Count only the lines of the records that hold "localhost", then give the number without any other words.

┌──

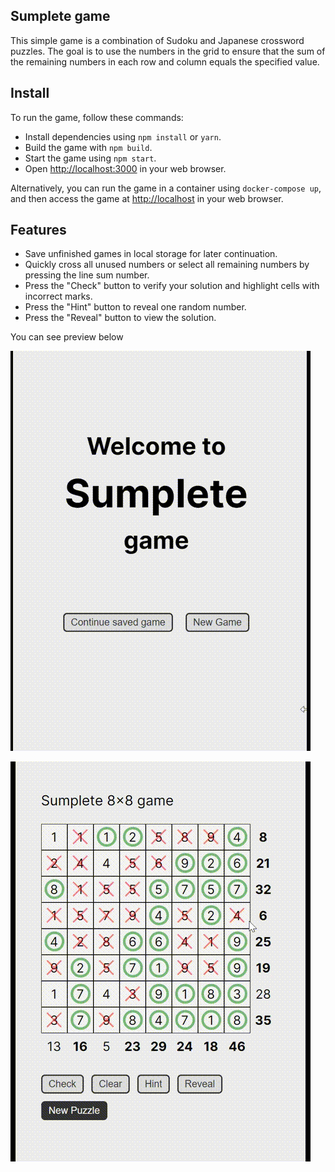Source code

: ## Sumplete game

This simple game is a combination of Sudoku and Japanese crossword puzzles. The goal is to use the numbers in the grid to ensure that the sum of the remaining numbers in each row and column equals the specified value.

## Install 

To run the game, follow these commands:

- Install dependencies using `npm install` or `yarn`.
- Build the game with `npm build`.
- Start the game using `npm start`.
- Open [http://localhost:3000](http://localhost:3000) in your web browser.

Alternatively, you can run the game in a container using `docker-compose up`, and then access the game at [http://localhost](http://localhost) in your web browser.

## Features

- Save unfinished games in local storage for later continuation.
- Quickly cross all unused numbers or select all remaining numbers by pressing the line sum number.
- Press the "Check" button to verify your solution and highlight cells with incorrect marks.
- Press the "Hint" button to reveal one random number.
- Press the "Reveal" button to view the solution.

You can see preview below

![Demo1](https://github.com/Iluxmas/sumplete/blob/main/public/demo1.gif)

![Demo3](https://github.com/Iluxmas/sumplete/blob/main/public/demo3.gif)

└──

Task response:
2